> LISTED ENTRIES:
:::::

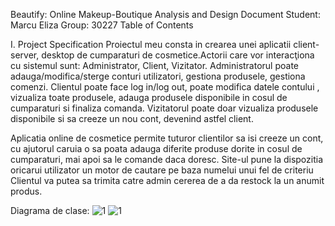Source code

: Beautify: Online  Makeup-Boutique 
Analysis and Design Document
Student: Marcu Eliza
Group: 30227
Table of Contents

I.	Project Specification
Proiectul meu consta in crearea unei aplicatii client-server, desktop  de cumparaturi de cosmetice.Actorii care vor interacţiona cu sistemul sunt: Administrator, Client, Vizitator. 
Administratorul poate adauga/modifica/sterge conturi utilizatori, gestiona produsele, gestiona comenzi. 
Clientul poate face log in/log out, poate modifica datele contului , vizualiza toate produsele, adauga produsele disponibile in cosul de cumparaturi si finaliza comanda.
Vizitatorul poate doar vizualiza produsele disponibile  si sa creeze un nou cont, devenind astfel client.

Aplicatia online de cosmetice permite tuturor clientilor sa isi creeze un cont, cu ajutorul caruia o sa poata adauga diferite produse dorite in cosul de cumparaturi, mai apoi sa le comande daca doresc.
Site-ul pune la dispozitia oricarui utilizator un motor de cautare pe baza numelui unui fel de criteriu 
Clientul va putea sa trimita catre admin cererea de a da restock la un anumit produs.

Diagrama de clase:
![1](https://lh3.googleusercontent.com/pw/AMWts8AP6eqmZ48BFllbVm2wQFPeat38HVi2LlisOfai2A6j7z6DNeM_pUMu6L3wy1g_Hxav9xvdWxuDbOvNjgIv7i0Qj2pYKNeL8K5uJgzTY3hj4AwQVyqimF2lTxC9-6J-R7Ui-8D9hlMjFWrRGNsXgncFc6yk9wI9rBcuSVaxN8spNzK4MigRYnCQ6STpzzGBa282-Z3RLOizRdwgaNRMzhtAPGOjNw6d4LTofqoqphKAZdbrxf8QG32RI6XeQgk1Ovyz3vGoDO4PxVPVZir2HHtAEzYywCCK---JREP-e88btxZrXmNEWCrH0sMI5zWTh5PEz1sK-RCEVKav050fSEHUL4B49u7fWSUIQ4OhCKI90f1KOHaO6cfo42rFkmfMhZNSYCicCKScWQG5hjAtX0P_LAJY82Ko-7Lbmo8L7xKqyEbKECII2W0Yvj5KqrkCLYM3oyQ1c8MMfW6xgF-R4fJxpgmV3OY0bH-EzfWLhKusYeFQUUCb0Up2COf9wjCPeNjiJkiXwyErHaJD0CaeqFhaSw6bT0kA11KI1q1mNLCOSD-9UkNxzz7CKwFZs8JQg47zUueYwWOEpSO7FBUl-yxVqBrMaluxOeS_tLPSVmtdrcidciftUCVyc6SyNWqR1j8GkGa_4k-h__iReRiZDuAWlkkx2Xb5KBPz5QREzTgj_HIuAdoIyEX7XYQ-eo8vKjSy9mGrbVFTbSzItmLRRjz2EC0ZurQODlCRuy8wxuQAHMhCuZZhXbHH646V1hGeW3RZRUVVJaAbz9AxJALLgyqN5-H9jSjrPk7m-d7EZMzOYEwFqbQsH-oCC7Lg2jsODLKr2lh40GwbSenrQySJ8FYDiAiEHyIFOTnq0Z6WO7WAzJupGXg4NPZ_nudHYhS6eLkDeCemWdwDJIsG-cP0NvuNovHy32s2AbkvWuBcH8cDw49igbmNdMjny7Bbwij8=w1397-h729-no?authuser=0)
![1](https://lh3.googleusercontent.com/pw/AMWts8BBxBRDDt4zk-UpDRg-_qCcj2UTyRGhtK3Lkx7aoWihUfTW4JQXoRkTw4VPY9_hOz17yTGWMME1iW7zRbxAE1GPfFHJ8tjhD_dRiwnBj6EssoknuBvM2QTitcNn07MeSyrKWLTZHqaDpaI0WiSxN08kACJeUSlHmpEt6qu-5pHkPv_LvcI6UGT7EyJKr96F2evYTAMXzh3_XZt1hbN-Aq6XfkvEeMLpRTuX4lpC5shJE4DzBOTEQQMImOWQ5w5LhPwYofdMI0Sc5h3Z7RImiih4fDsgGApjvnVz9Hfh07dglg3sSP3gjoHq-7qu4gskxl3rJ7B3OhZHdUFWBbDozG3igr5qbJaIFQzI5dVR6YHpXpamDvbJzIRHb9Mmbhcdzb4K573dz0edA4tFeLHfjNRynBnZv9Rn9OmM0Cw9WFHqFK2_wV-Vq0EWvYxWb9pRuudxoKLw0Fzi-rWzqCaSaXVAuX-FAeUXXzfww0jsP7fv6pzP0FrTh3MpcJ0hqw2EJC-6UBD54onbI6YRFKu3T1hPrLte076-jvhMN1P7B--t5jaha0yzzNQBjDLBjaXsNGHXgl9UlFUG6BBpJpTU1fDzhUOXnD4pVDAi9sVfXNm5b0WjtROm2tZS2OtIIUMPV497k3gHMo2GuF6LIWmwNZWXPzUqvmu8P8XszI922HkJ1ODLfO23M68hRIamhLfSIODds-dIpsz_GMKLzIH3LokokjSzVnW3Xn3EUISEJJCoXYWxdIHdQUWKigiDdYPs7O-lEfckqjssW6XuIhuGbczP--tP1LTZMd8LuFqA2lM_QUboPaYhISUBOT6eh2VBaEZGHpC7gvkpK1e2xNNfoDE2ivo5EBFDrsoSndDX7xNl8hGJ2dUy4FcC2jSU5IxuUlmbrvWxV1B180mJ3MavMVESrqBkUA_0M-0XRDu75vsghXXHnnYhz3a0gEyJdq49=w1335-h844-no?authuser=0)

:::::

> WHAT IS BEING ASKED: Pictures aside, give the data again exactly as it appears.

> EXPECTED OUTPUT:
Source code

: Beautify: Online  Makeup-Boutique 
Analysis and Design Document
Student: Marcu Eliza
Group: 30227
Table of Contents

I.	Project Specification
Proiectul meu consta in crearea unei aplicatii client-server, desktop  de cumparaturi de cosmetice.Actorii care vor interacţiona cu sistemul sunt: Administrator, Client, Vizitator. 
Administratorul poate adauga/modifica/sterge conturi utilizatori, gestiona produsele, gestiona comenzi. 
Clientul poate face log in/log out, poate modifica datele contului , vizualiza toate produsele, adauga produsele disponibile in cosul de cumparaturi si finaliza comanda.
Vizitatorul poate doar vizualiza produsele disponibile  si sa creeze un nou cont, devenind astfel client.

Aplicatia online de cosmetice permite tuturor clientilor sa isi creeze un cont, cu ajutorul caruia o sa poata adauga diferite produse dorite in cosul de cumparaturi, mai apoi sa le comande daca doresc.
Site-ul pune la dispozitia oricarui utilizator un motor de cautare pe baza numelui unui fel de criteriu 
Clientul va putea sa trimita catre admin cererea de a da restock la un anumit produs.

Diagrama de clase:
![1](https://lh3.googleusercontent.com/pw/AMWts8AP6eqmZ48BFllbVm2wQFPeat38HVi2LlisOfai2A6j7z6DNeM_pUMu6L3wy1g_Hxav9xvdWxuDbOvNjgIv7i0Qj2pYKNeL8K5uJgzTY3hj4AwQVyqimF2lTxC9-6J-R7Ui-8D9hlMjFWrRGNsXgncFc6yk9wI9rBcuSVaxN8spNzK4MigRYnCQ6STpzzGBa282-Z3RLOizRdwgaNRMzhtAPGOjNw6d4LTofqoqphKAZdbrxf8QG32RI6XeQgk1Ovyz3vGoDO4PxVPVZir2HHtAEzYywCCK---JREP-e88btxZrXmNEWCrH0sMI5zWTh5PEz1sK-RCEVKav050fSEHUL4B49u7fWSUIQ4OhCKI90f1KOHaO6cfo42rFkmfMhZNSYCicCKScWQG5hjAtX0P_LAJY82Ko-7Lbmo8L7xKqyEbKECII2W0Yvj5KqrkCLYM3oyQ1c8MMfW6xgF-R4fJxpgmV3OY0bH-EzfWLhKusYeFQUUCb0Up2COf9wjCPeNjiJkiXwyErHaJD0CaeqFhaSw6bT0kA11KI1q1mNLCOSD-9UkNxzz7CKwFZs8JQg47zUueYwWOEpSO7FBUl-yxVqBrMaluxOeS_tLPSVmtdrcidciftUCVyc6SyNWqR1j8GkGa_4k-h__iReRiZDuAWlkkx2Xb5KBPz5QREzTgj_HIuAdoIyEX7XYQ-eo8vKjSy9mGrbVFTbSzItmLRRjz2EC0ZurQODlCRuy8wxuQAHMhCuZZhXbHH646V1hGeW3RZRUVVJaAbz9AxJALLgyqN5-H9jSjrPk7m-d7EZMzOYEwFqbQsH-oCC7Lg2jsODLKr2lh40GwbSenrQySJ8FYDiAiEHyIFOTnq0Z6WO7WAzJupGXg4NPZ_nudHYhS6eLkDeCemWdwDJIsG-cP0NvuNovHy32s2AbkvWuBcH8cDw49igbmNdMjny7Bbwij8=w1397-h729-no?authuser=0)
![1](https://lh3.googleusercontent.com/pw/AMWts8BBxBRDDt4zk-UpDRg-_qCcj2UTyRGhtK3Lkx7aoWihUfTW4JQXoRkTw4VPY9_hOz17yTGWMME1iW7zRbxAE1GPfFHJ8tjhD_dRiwnBj6EssoknuBvM2QTitcNn07MeSyrKWLTZHqaDpaI0WiSxN08kACJeUSlHmpEt6qu-5pHkPv_LvcI6UGT7EyJKr96F2evYTAMXzh3_XZt1hbN-Aq6XfkvEeMLpRTuX4lpC5shJE4DzBOTEQQMImOWQ5w5LhPwYofdMI0Sc5h3Z7RImiih4fDsgGApjvnVz9Hfh07dglg3sSP3gjoHq-7qu4gskxl3rJ7B3OhZHdUFWBbDozG3igr5qbJaIFQzI5dVR6YHpXpamDvbJzIRHb9Mmbhcdzb4K573dz0edA4tFeLHfjNRynBnZv9Rn9OmM0Cw9WFHqFK2_wV-Vq0EWvYxWb9pRuudxoKLw0Fzi-rWzqCaSaXVAuX-FAeUXXzfww0jsP7fv6pzP0FrTh3MpcJ0hqw2EJC-6UBD54onbI6YRFKu3T1hPrLte076-jvhMN1P7B--t5jaha0yzzNQBjDLBjaXsNGHXgl9UlFUG6BBpJpTU1fDzhUOXnD4pVDAi9sVfXNm5b0WjtROm2tZS2OtIIUMPV497k3gHMo2GuF6LIWmwNZWXPzUqvmu8P8XszI922HkJ1ODLfO23M68hRIamhLfSIODds-dIpsz_GMKLzIH3LokokjSzVnW3Xn3EUISEJJCoXYWxdIHdQUWKigiDdYPs7O-lEfckqjssW6XuIhuGbczP--tP1LTZMd8LuFqA2lM_QUboPaYhISUBOT6eh2VBaEZGHpC7gvkpK1e2xNNfoDE2ivo5EBFDrsoSndDX7xNl8hGJ2dUy4FcC2jSU5IxuUlmbrvWxV1B180mJ3MavMVESrqBkUA_0M-0XRDu75vsghXXHnnYhz3a0gEyJdq49=w1335-h844-no?authuser=0)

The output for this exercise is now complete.